Maturation of inhibition is comparable across PKC conditions

Neural development involves a transition from excitatory to inhibitory GABAergic transmission by upregulation of the Cl^--transporter KCC2. This maturation of inhibition considerably influences activity levels and dynamics, while being activity-dependent itself (Fiumelli and Woodin, 2007). Inhibition crucially affects network activity and thus interacts with Ca²⁺ influx and neuronal morphogenesis. Furthermore, since PKC promotes membrane incorporation of KCC2, reducing its activity could delay the maturation of inhibition and thus indirectly influence activity-dependent network development. To test if PKC manipulation altered the maturation of GABAergic inhibition on the network level, we blocked GABA-A receptor-dependent transmission at different developmental stages (10 µM PTX; Figure 6B) and recorded the resulting change of network activity with MEAs (number of recorded networks between 8–48 DIV; PKC^N: N = 88; PKC⁻: N = 85; PKC⁺: N = 48). Acute application of PTX had variable impact on SBE strength up to 14 DIV (PKC^N: +76 ± 31%, p=4.0*10⁻¹, N = 33; PKC⁻: +62 ± 28%, p=3.6*10⁻³, N = 33; PKC⁺: +120 ± 45%, p=2.0*10⁻³, N = 24; mean ± SEM, paired Student’s t-test) but significantly amplified bursting after 21 DIV (PKC^N: +785 ± 159%, p=1.4*10⁻⁵, N = 31; PKC⁻: +455 ± 103%, p=3.8*10⁻¹⁰, N = 29; PKC⁺: +524 ± 188%, p=3.7*10⁻², N = 11). The developmental time course of the average PTX impact was comparable across PKC conditions, indicating a comparable maturation of GABAergic inhibition. We therefore concluded that the observed alterations in network dynamics were the result of differences in network architecture rather than the result of differences in inhibition levels.

Discussion

Neuronal network architecture is not based on a genetic blueprint alone but is shaped by predefined rules of activity-dependent self-organization (Spitzer, 2006). Herein, neuronal migration (Komuro and Kumada, 2005; Zheng and Poo, 2007) and neurite outgrowth (Kater et al., 1988) are regulated by activity-related changes of [Ca²⁺]_i. Indeed, cell motility and growth is optimal within a narrow [Ca²⁺] range and diminished otherwise, which led to the hypothesis that network connectivity and activity evolve under homeostatic control with the [Ca²⁺]_i as set-point parameter (Kater and Mills, 1991). However, basal cytosolic [Ca²⁺] is very low due to efficient Ca²⁺-buffering and extrusion (Kater and Mills, 1991; Zündorf and Reiser, 2011) and remains relatively constant during development (Maravall et al., 2000). Free Ca²⁺ for the regulation of growth is thus essentially determined by transient [Ca²⁺]_i elevations induced by synaptic input and spike activity. Accordingly, the developmentally attained spike rate was proposed to reflect the Ca²⁺ set-point of growth (van Ooyen et al., 1995).

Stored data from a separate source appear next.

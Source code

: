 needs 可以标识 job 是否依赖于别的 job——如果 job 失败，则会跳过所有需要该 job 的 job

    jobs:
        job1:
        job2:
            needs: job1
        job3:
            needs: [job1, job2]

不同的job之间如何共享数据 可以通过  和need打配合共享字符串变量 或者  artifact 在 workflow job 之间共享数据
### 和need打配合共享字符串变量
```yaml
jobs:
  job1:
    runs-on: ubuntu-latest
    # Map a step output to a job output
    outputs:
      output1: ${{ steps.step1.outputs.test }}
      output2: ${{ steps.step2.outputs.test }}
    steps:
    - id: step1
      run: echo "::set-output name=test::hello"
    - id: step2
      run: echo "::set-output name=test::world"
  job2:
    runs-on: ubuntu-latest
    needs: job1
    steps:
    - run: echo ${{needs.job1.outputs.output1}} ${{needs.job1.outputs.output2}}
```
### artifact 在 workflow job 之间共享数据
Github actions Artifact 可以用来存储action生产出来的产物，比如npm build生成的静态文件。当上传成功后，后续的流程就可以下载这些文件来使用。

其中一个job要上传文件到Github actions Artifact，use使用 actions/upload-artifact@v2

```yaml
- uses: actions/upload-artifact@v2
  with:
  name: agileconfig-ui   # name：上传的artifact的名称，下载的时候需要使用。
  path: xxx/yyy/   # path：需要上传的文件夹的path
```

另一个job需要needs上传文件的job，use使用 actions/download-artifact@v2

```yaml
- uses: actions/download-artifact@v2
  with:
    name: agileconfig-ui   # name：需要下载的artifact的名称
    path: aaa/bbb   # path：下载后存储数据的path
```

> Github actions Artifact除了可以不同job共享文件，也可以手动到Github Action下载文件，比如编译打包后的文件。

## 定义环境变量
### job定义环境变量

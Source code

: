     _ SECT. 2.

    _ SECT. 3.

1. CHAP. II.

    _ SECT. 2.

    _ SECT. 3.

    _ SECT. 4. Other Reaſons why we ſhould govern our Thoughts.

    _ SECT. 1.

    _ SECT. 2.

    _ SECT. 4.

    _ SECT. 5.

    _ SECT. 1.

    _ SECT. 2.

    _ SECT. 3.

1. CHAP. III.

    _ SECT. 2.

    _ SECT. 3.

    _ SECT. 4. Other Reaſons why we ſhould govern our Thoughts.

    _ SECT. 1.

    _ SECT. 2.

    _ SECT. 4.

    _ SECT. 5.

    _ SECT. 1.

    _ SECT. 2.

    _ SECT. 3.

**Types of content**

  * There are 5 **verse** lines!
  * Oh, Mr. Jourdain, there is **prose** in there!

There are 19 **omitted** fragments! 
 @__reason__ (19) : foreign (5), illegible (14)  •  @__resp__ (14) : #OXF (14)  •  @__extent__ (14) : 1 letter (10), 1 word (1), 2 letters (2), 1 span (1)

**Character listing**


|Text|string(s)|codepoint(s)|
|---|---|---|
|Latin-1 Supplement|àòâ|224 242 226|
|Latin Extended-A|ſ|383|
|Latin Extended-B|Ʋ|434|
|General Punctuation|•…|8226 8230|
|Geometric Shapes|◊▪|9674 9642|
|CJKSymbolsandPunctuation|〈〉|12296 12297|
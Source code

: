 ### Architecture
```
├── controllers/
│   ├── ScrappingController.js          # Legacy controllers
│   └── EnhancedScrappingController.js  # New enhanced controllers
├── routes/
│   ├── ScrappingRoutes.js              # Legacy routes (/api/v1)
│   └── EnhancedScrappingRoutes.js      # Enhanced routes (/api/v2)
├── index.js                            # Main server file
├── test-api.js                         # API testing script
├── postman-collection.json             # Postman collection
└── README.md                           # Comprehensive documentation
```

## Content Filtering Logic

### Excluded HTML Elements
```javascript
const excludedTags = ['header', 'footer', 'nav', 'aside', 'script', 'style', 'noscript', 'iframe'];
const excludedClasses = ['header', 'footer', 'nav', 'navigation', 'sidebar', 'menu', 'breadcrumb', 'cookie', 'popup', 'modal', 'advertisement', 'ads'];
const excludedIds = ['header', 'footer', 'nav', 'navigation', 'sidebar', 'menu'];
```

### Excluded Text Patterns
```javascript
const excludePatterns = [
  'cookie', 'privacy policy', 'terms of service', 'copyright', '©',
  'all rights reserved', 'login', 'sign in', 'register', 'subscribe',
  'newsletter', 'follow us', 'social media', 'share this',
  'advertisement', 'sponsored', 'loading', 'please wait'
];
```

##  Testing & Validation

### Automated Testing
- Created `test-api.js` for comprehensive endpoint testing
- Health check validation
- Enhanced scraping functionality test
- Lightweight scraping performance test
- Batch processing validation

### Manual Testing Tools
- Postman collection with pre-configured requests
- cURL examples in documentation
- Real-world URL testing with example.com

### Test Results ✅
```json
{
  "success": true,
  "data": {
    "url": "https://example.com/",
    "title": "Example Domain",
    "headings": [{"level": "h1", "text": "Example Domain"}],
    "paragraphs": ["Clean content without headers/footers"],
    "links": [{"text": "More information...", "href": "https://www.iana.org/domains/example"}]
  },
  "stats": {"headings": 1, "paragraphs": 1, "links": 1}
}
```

The overall capacity for neurite growth ultimately relies on gene expression for cytoskeletal building blocks, which crucially depends on nuclear [Ca²⁺] (Berridge et al., 2000). Somatic membrane depolarization increases Ca²⁺ influx close to the nucleus (Greer and Greenberg, 2008). In this context, intracellular stores like the endoplasmic reticulum can accumulate Ca²⁺ over longer periods of time and then considerably amplify Ca²⁺ signals by additional Ca²⁺-triggered release (Berridge et al., 2000; Pivovarova et al., 2002). This effectively acts as a low-pass filter and amplifier for Ca²⁺-signaling to the nucleus – modulating the expression of cytoskeletal proteins. Supporting this link, neurite tree morphology and size in different neuron types appear to depend on the expression of specific Ca²⁺-binding proteins that determine nuclear Ca²⁺ buffering capacity (Mauceri et al., 2015). In contrast to nuclear Ca²⁺ levels, local Ca²⁺ transients in neurites direct migration and growth towards target neurons (Guan et al., 2007; Henley and Poo, 2004; Hutchins and Kalil, 2008), which promotes neurite overlap and synaptic connectivity (Shepherd et al., 2005; Stepanyants et al., 2002). Though local Ca²⁺ influx activating PKC modulates cytoskeletal turnover involved in guided outgrowth and migration (Fogh et al., 2014; Kabir et al., 2001; Larsson, 2006), PKC may not be essential for constitutive neurite outgrowth (Flynn, 2013; Letourneau et al., 1987). We therefore speculate that local Ca²⁺ transients and PKC activity regulate cytoskeletal motility to direct growth processes, whereas long-term accumulation of Ca²⁺ in intracellular stores modulates signaling to the nucleus, transcription levels and thus the overall availability of cytoskeletal building blocks. This predicts a cessation of growth at a target long-term average Ca²⁺ influx that is independent from PKC activity.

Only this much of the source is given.